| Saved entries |
Segment Open

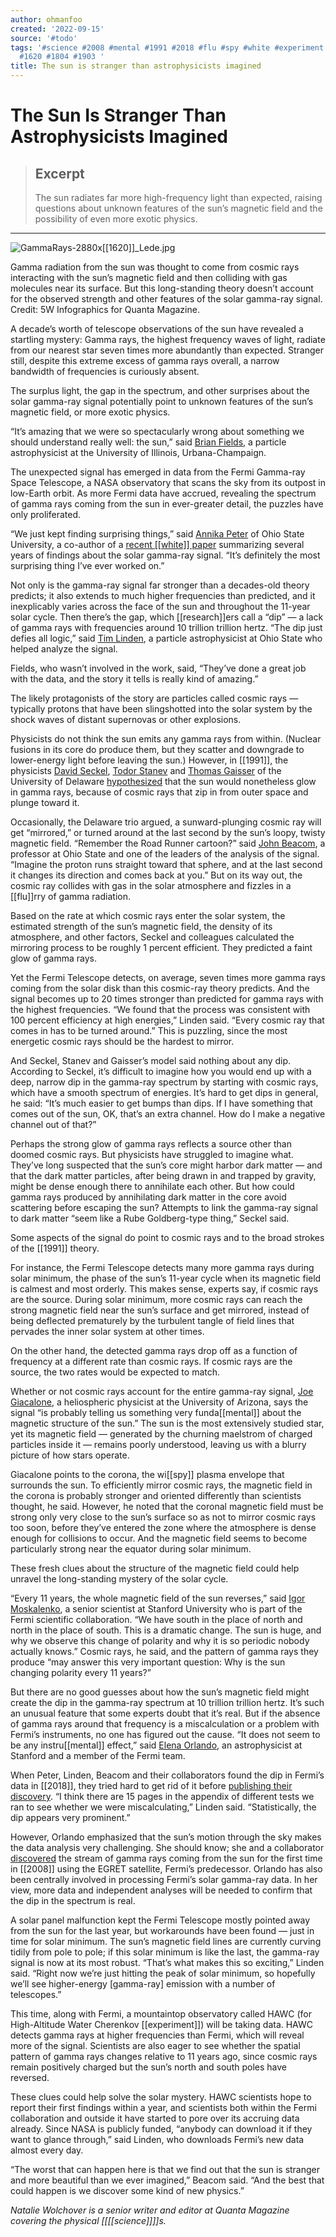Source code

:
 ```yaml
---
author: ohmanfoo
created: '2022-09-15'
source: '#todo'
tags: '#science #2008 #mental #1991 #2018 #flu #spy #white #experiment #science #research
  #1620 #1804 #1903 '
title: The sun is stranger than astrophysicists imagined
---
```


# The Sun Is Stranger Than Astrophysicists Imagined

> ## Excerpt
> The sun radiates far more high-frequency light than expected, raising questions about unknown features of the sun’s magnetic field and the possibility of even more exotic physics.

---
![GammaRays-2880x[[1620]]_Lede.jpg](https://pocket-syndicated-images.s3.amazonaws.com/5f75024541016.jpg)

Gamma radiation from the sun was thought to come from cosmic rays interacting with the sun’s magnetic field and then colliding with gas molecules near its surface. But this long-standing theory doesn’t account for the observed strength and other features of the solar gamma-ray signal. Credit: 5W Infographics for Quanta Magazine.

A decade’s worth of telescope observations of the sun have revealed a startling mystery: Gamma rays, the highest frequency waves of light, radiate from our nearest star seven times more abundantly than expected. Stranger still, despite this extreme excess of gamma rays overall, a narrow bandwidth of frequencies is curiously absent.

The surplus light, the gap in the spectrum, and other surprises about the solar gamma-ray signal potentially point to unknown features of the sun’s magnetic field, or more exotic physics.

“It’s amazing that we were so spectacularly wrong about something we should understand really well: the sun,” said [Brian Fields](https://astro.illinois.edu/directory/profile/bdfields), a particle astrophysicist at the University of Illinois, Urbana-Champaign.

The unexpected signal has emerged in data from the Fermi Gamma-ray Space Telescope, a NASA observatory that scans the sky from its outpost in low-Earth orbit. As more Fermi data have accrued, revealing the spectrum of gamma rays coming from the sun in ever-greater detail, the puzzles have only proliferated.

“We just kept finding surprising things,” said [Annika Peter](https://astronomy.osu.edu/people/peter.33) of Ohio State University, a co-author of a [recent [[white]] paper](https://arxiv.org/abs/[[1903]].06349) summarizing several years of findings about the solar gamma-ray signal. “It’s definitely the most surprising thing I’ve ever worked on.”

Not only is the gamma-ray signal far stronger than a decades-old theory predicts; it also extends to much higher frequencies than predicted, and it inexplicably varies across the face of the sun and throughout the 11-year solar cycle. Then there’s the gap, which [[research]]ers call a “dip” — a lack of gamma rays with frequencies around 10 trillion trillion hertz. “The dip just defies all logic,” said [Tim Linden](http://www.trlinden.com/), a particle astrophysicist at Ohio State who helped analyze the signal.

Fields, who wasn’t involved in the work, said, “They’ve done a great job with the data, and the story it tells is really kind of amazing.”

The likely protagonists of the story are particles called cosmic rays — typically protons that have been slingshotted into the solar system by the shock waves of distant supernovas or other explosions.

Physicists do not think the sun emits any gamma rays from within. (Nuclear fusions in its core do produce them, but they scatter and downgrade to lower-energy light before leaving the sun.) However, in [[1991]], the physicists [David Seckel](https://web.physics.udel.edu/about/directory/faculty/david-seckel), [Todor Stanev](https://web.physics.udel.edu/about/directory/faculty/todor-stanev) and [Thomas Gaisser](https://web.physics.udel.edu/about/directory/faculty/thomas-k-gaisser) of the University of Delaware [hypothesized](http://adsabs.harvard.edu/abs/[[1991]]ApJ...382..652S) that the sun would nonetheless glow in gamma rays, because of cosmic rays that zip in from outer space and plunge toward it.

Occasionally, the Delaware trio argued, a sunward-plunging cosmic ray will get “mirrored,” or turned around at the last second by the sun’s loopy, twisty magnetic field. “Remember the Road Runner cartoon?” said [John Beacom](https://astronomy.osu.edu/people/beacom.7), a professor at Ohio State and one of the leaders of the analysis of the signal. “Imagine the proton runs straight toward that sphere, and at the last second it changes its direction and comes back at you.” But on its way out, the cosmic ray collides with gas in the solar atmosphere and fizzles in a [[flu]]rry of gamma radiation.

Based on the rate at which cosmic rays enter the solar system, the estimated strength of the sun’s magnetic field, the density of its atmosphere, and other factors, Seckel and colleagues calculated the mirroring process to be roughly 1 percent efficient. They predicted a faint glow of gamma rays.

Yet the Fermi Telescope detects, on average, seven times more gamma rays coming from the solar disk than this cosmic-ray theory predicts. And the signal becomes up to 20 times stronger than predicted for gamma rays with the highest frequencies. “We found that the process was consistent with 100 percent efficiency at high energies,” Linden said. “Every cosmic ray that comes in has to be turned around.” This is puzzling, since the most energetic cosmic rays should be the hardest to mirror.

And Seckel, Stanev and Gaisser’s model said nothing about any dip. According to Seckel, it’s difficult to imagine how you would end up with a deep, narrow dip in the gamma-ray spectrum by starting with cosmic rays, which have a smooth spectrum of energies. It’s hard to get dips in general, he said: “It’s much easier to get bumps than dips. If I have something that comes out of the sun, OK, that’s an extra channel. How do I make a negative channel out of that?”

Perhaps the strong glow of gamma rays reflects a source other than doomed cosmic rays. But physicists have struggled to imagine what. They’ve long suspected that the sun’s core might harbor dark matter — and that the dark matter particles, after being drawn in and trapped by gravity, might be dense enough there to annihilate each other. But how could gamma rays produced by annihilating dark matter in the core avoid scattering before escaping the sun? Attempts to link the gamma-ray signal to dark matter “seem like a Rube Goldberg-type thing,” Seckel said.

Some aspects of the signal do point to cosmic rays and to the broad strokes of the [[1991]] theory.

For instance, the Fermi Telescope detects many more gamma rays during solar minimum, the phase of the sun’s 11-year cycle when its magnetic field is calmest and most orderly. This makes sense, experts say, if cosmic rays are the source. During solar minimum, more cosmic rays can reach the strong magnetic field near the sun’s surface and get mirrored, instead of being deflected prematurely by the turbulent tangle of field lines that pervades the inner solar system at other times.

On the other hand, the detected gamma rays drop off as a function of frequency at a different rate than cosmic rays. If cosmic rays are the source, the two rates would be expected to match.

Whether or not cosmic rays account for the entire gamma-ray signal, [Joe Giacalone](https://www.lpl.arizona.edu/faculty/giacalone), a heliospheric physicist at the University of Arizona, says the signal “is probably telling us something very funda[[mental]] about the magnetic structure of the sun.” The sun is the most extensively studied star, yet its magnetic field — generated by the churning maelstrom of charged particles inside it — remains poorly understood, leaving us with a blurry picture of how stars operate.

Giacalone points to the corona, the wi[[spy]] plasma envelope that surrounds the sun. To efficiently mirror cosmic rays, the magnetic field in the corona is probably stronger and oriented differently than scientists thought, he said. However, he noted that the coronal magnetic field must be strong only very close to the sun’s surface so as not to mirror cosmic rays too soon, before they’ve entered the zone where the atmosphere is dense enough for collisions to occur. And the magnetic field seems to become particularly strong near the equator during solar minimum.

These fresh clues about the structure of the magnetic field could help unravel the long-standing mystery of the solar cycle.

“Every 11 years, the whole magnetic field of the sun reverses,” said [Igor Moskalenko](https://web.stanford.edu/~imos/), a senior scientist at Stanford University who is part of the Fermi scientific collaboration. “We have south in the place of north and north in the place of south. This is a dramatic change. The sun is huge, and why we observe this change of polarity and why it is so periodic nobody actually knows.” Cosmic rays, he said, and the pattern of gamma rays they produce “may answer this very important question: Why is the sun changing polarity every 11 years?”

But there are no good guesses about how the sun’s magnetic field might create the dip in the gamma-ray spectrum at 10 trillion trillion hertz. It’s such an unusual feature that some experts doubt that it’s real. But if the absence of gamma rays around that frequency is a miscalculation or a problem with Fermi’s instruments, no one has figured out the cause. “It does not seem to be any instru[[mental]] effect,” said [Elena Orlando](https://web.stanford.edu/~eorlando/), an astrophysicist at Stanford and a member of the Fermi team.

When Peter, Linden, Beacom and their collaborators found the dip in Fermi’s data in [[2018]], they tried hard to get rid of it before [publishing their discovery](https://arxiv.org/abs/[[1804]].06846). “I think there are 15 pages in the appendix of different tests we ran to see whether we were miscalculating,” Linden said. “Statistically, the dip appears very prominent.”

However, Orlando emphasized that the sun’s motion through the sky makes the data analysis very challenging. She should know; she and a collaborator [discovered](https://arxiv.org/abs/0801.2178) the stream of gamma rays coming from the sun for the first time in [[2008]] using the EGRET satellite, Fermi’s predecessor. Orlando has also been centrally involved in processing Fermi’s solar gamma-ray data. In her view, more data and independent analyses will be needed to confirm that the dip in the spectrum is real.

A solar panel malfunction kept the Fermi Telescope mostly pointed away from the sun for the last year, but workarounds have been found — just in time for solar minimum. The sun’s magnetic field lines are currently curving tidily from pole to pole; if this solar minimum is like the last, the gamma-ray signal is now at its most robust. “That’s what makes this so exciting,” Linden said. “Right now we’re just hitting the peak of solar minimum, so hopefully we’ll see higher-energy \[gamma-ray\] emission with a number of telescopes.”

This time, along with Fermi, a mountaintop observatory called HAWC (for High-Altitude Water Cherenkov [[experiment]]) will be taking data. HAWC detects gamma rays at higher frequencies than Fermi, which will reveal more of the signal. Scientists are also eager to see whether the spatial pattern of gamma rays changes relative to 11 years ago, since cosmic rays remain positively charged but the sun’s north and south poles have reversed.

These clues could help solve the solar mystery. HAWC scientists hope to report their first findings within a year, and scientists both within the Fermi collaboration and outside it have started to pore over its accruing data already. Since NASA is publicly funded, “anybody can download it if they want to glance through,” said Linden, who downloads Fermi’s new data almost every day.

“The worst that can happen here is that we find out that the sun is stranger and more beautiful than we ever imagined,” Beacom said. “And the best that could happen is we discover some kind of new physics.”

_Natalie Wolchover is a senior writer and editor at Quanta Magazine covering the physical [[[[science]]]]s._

Segment Closed

Look above for the line with "A decade’s worth"; retype exactly that line, every line after it up to the line with "The unexpected signal", and that line too, nothing else.

A decade’s worth of telescope observations of the sun have revealed a startling mystery: Gamma rays, the highest frequency waves of light, radiate from our nearest star seven times more abundantly than expected. Stranger still, despite this extreme excess of gamma rays overall, a narrow bandwidth of frequencies is curiously absent.

The surplus light, the gap in the spectrum, and other surprises about the solar gamma-ray signal potentially point to unknown features of the sun’s magnetic field, or more exotic physics.

“It’s amazing that we were so spectacularly wrong about something we should understand really well: the sun,” said [Brian Fields](https://astro.illinois.edu/directory/profile/bdfields), a particle astrophysicist at the University of Illinois, Urbana-Champaign.

The unexpected signal has emerged in data from the Fermi Gamma-ray Space Telescope, a NASA observatory that scans the sky from its outpost in low-Earth orbit. As more Fermi data have accrued, revealing the spectrum of gamma rays coming from the sun in ever-greater detail, the puzzles have only proliferated.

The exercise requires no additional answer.